Au XXIe siècle, la vie de la plupart des gens est rendue possible par l'interdépendance. Nous avons besoin les uns des autres. Je ne pourrais pas écrire cet article sans les milliers de personnes qui m'ont permis de trouver un emploi que je n'ai pas créé, d'écrire sur un ordinateur portable que je n'ai pas conçu, de vivre dans une maison que je n'ai pas construite, de manger des aliments que je n'ai pas cultivés, de conduire une voiture que je n'ai pas fabriquée et de porter des vêtements que je n'ai pas cousus. D'un point de vue évolutionniste, les humains ont contribué à résoudre des problèmes collectifs et facilité notre survie collective grâce à la division du travail. Et en nous spécialisant, nous avons réalisé que nous ne pouvions pas tout faire ; il y a des domaines dans lesquels nous excellons et d'autres où nous avons des lacunes. De même, nous pouvons transformer la reconnaissance de nos propres limites en une reconnaissance reconnaissante du fait que nous sommes tous dans le même bateau.

Diversifiez vos investissements sociaux. Parce que nos défenses sont souvent renforcées par des personnes qui partagent nos convictions, vous avez besoin d'un réseau d'amis, de membres de votre famille et de collègues qui partagent des idées différentes des vôtres. En tissant un riche réseau de voix dans votre vie, vous vous confronterez à des points de vue divergents, ce qui devrait atténuer vos réactions défensives en vous familiarisant avec des visions du monde différentes de celles de personnes que vous appréciez.

Dans chaque cours universitaire que j'enseigne, j'encourage mes étudiants à rencontrer des personnes différentes d'eux, à apprendre à les connaître et à se faire des amis. Ils devraient se faire des amis d'ethnies, de religions, de cultures, de classes sociales, de partis politiques différents ou à différents stades de la vie ; il peut s'agir de personnes qui aiment la musique ou les émissions de télévision, qui ont des loisirs ou des centres d'intérêt différents, ou qui viennent d'horizons très différents.

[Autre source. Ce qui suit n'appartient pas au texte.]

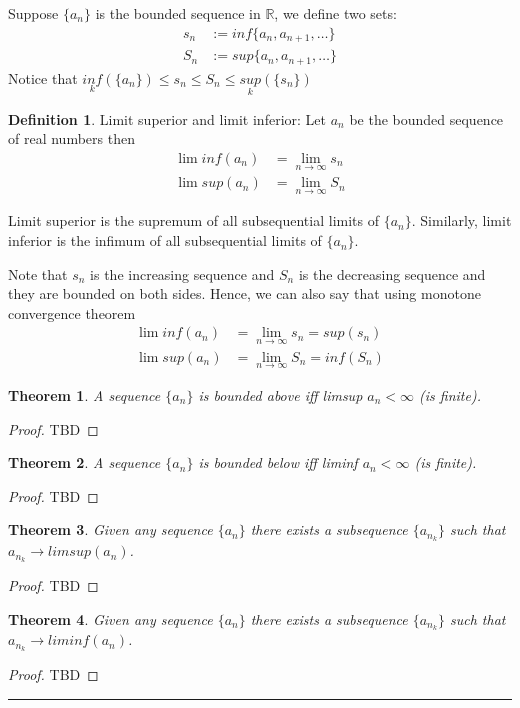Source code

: \documentclass[12pt]{report}
\newtheorem{thm}{Theorem}
\theoremstyle{definition}
\newtheorem{defn}{Definition}
\begin{document}
Suppose $\{a_n\}$ is the bounded sequence in $\mathbb{R}$, we define two sets: 
\begin{align*}
    s_n &:= inf\{a_n, a_{n+1}, \dots \}\\
    S_n &:= sup\{a_n, a_{n+1}, \dots \}
\end{align*}
Notice that $ \underset{k}{inf}(\{a_n\}) \leq s_n \leq S_n \leq \underset{k}{sup}(\{s_n\})$
\begin{defn}
    Limit superior and limit inferior: Let $a_n$ be the bounded sequence of real numbers then
    \begin{align*}
        \lim inf(a_n) &= \lim_{n\to \infty} s_n\\
        \lim sup(a_n) &= \lim_{n\to \infty} S_n
    \end{align*}
\end{defn}
Limit superior is the supremum of all subsequential limits of $\{a_n\}$. Similarly, limit inferior is the infimum of all subsequential limits of $\{a_n\}$.

Note that $s_n$ is the increasing sequence and $S_n$ is the decreasing sequence and they are bounded on both sides. Hence, we can also say that using monotone convergence theorem
\begin{align*}
    \lim inf(a_n) &= \lim_{n\to \infty} s_n = sup(s_n)\\
    \lim sup(a_n) &= \lim_{n\to \infty} S_n = inf(S_n)
\end{align*}
\begin{thm}
    A sequence $\{a_n\}$ is bounded above iff limsup $a_n < \infty$ (is finite).
\end{thm}
\begin{proof}
    TBD
\end{proof}
\begin{thm}
    A sequence $\{a_n\}$ is bounded below iff liminf $a_n < \infty$ (is finite).
\end{thm}
\begin{proof}
    TBD
\end{proof}
\begin{thm}
    Given any sequence $\{a_n\}$ there exists a subsequence $\{a_{n_k}\}$ such that $a_{n_k} \to limsup(a_n)$.
\end{thm}
\begin{proof}
    TBD
\end{proof}
\begin{thm}
    Given any sequence $\{a_n\}$ there exists a subsequence $\{a_{n_k}\}$ such that $a_{n_k} \to liminf(a_n)$.
\end{thm}
\begin{proof}
    TBD
\end{proof}
\hrule
\end{document}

Dans un cours, je demande à mes étudiants d'assister à au moins un office religieux d'une tradition religieuse différente de la leur (et pour certains, il s'agit de n'importe quel lieu de culte).

Reconnaître que les autres ont des points de vue différents et apprécier votre humanité partagée avec eux vous rend moins susceptible de réagir négativement aux perspectives futures qui vont à l’encontre des vôtres.

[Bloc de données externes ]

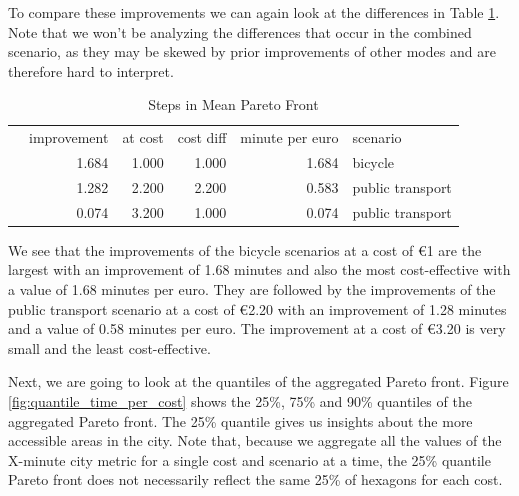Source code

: To compare these improvements we can again look at the differences in Table \ref{tab:differences_in_mean_pareto_front}.
Note that we won't be analyzing the differences that occur in the combined scenario, as they may be skewed by prior improvements of other modes and are therefore hard to interpret.

\begin{table}
  \caption{Steps in Mean Pareto Front}
  \label{tab:differences_in_mean_pareto_front}
  \begin{center}
    \begin{tabular}{lrrrrl}
     & improvement & at cost & cost diff & minute per euro & scenario \\
     & 1.684 & 1.000 & 1.000 & 1.684 & bicycle \\
     & 1.282 & 2.200 & 2.200 & 0.583 & public transport \\
     & 0.074 & 3.200 & 1.000 & 0.074 & public transport \\
    \end{tabular}
  \end{center}
\end{table}

We see that the improvements of the bicycle scenarios at a cost of \euro{1} are the largest with an improvement of 1.68 minutes and also the most cost-effective with a value of 1.68 minutes per euro.
They are followed by the improvements of the public transport scenario at a cost of \euro{2.20} with an improvement of 1.28 minutes and a value of 0.58 minutes per euro.
The improvement at a cost of \euro{3.20} is very small and the least cost-effective.

Next, we are going to look at the quantiles of the aggregated Pareto front.
Figure \ref{fig:quantile_time_per_cost} shows the 25\%, 75\% and 90\% quantiles of the aggregated Pareto front.
The 25\% quantile gives us insights about the more accessible areas in the city.
Note that, because we aggregate all the values of the X-minute city metric for a single cost and scenario at a time, the 25\% quantile Pareto front does not necessarily reflect the same 25\% of hexagons for each cost.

Cherchez à prouver que vous avez tort. Enfin, et c'est peut-être le plus difficile, vous pouvez développer une ouverture d'esprit en cherchant intentionnellement à prouver que vous avez tort. Cette approche contre-intuitive consiste à chercher des informations qui vont à l'encontre de vos convictions.

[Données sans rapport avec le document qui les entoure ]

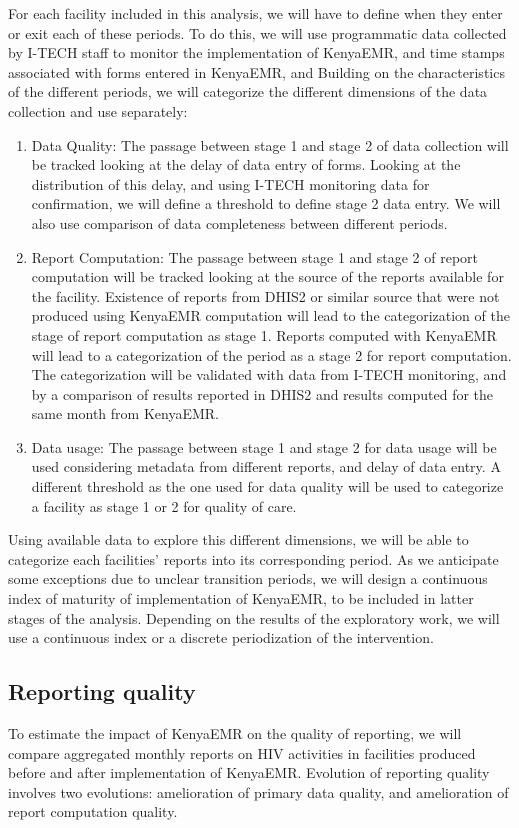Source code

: \documentclass[a4paper,11pt,final,twoside]{article}
\begin{document}
For each facility included in this analysis, we will have to define when they enter or exit each of these periods. To do this, we will use programmatic data collected by I-TECH staff to monitor the implementation of KenyaEMR, and time stamps associated with forms entered in KenyaEMR, and Building on the characteristics of the different periods, we will categorize the different dimensions of the data collection and use separately:
\begin{enumerate}
\item    Data Quality: The passage between stage 1 and stage 2 of data collection will be tracked looking at the delay of data entry of forms. Looking at the distribution of this delay, and using I-TECH monitoring data for confirmation, we will define a threshold to define stage 2 data entry. We will also use comparison of data completeness between different periods.
\item	Report Computation: The passage between stage 1 and stage 2 of report computation will be tracked looking at the source of the reports available for the facility. Existence of reports from DHIS2 or similar source that were not produced using KenyaEMR computation will lead to the categorization of the stage of report computation as stage 1. Reports computed with KenyaEMR will lead to a categorization of the period as a stage 2 for report computation. The categorization will be validated with data from I-TECH monitoring, and by a comparison of results reported in DHIS2 and results computed for the same month from KenyaEMR.
\item	Data usage: The passage between stage 1 and stage 2 for data usage will be used considering metadata from different reports, and delay of data entry. A different threshold as the one used for data quality will be used to categorize a facility as stage 1 or 2 for quality of care.
\end{enumerate}

Using available data to explore this different dimensions, we will be able to categorize each facilities’ reports into its corresponding period. As we anticipate some exceptions due to unclear transition periods, we will design a continuous index of maturity of implementation of KenyaEMR, to be included in latter stages of the analysis. Depending on the results of the exploratory work, we will use a continuous index or a discrete periodization of the intervention.

\subsection{Reporting quality}
To estimate the impact of KenyaEMR on the quality of reporting, we will compare aggregated monthly reports on HIV activities in facilities produced before and after implementation of KenyaEMR. Evolution of reporting quality involves two evolutions: amelioration of primary data quality, and amelioration of report computation quality.
\end{document}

Pensez à l'une de vos convictions les plus profondes : vos croyances religieuses, vos opinions politiques, votre vision du changement climatique ou de la politique d'immigration, votre interprétation du Deuxième Amendement ou votre position sur le libre marché. Commencez par argumenter contre vous-même. Quels points faibles pourriez-vous présenter dans votre argumentation ? Où n'avez-vous pas encore cherché de faits ou de preuves sur ce sujet ? Quelles preuves pourriez-vous avoir tort ? Quelles personnes bien informées sur ce sujet que vous avez jusqu'à présent ignorées, et qu'en disent-elles ? Quels sont les contrepoints à vos arguments ? Qu'est-ce qui pourrait vous motiver à croire cela, et dans quels domaines pourriez-vous avoir des angles morts ?

Le but de cet exercice n'est pas de vous faire changer de convictions profondes ni de parti politique ou de religion. Il s'agit plutôt de vous faire prendre conscience que d'autres personnes intelligentes,

Les gens honnêtes ont des opinions différentes des vôtres, il est donc possible, voire probable , que vous vous trompiez sur quelques points.

Apprendre à argumenter contre soi-même et rechercher des points de vue opposés sont des outils pour éviter de tomber dans le piège d’une défense fermée et sont des marqueurs d’une prise de décision sage.

Ces efforts sont difficiles, mais ils en valent la peine. Même les meilleures intentions peuvent s'avérer vaines. Mais pour ma part, je m'y engage. Chaque jour, j'essaie d'être un peu moins sur la défensive et un peu plus ouvert. J'espère que cela m'ouvrira peu à peu à une plus grande humilité. Après tout, c'est mieux que l'alternative.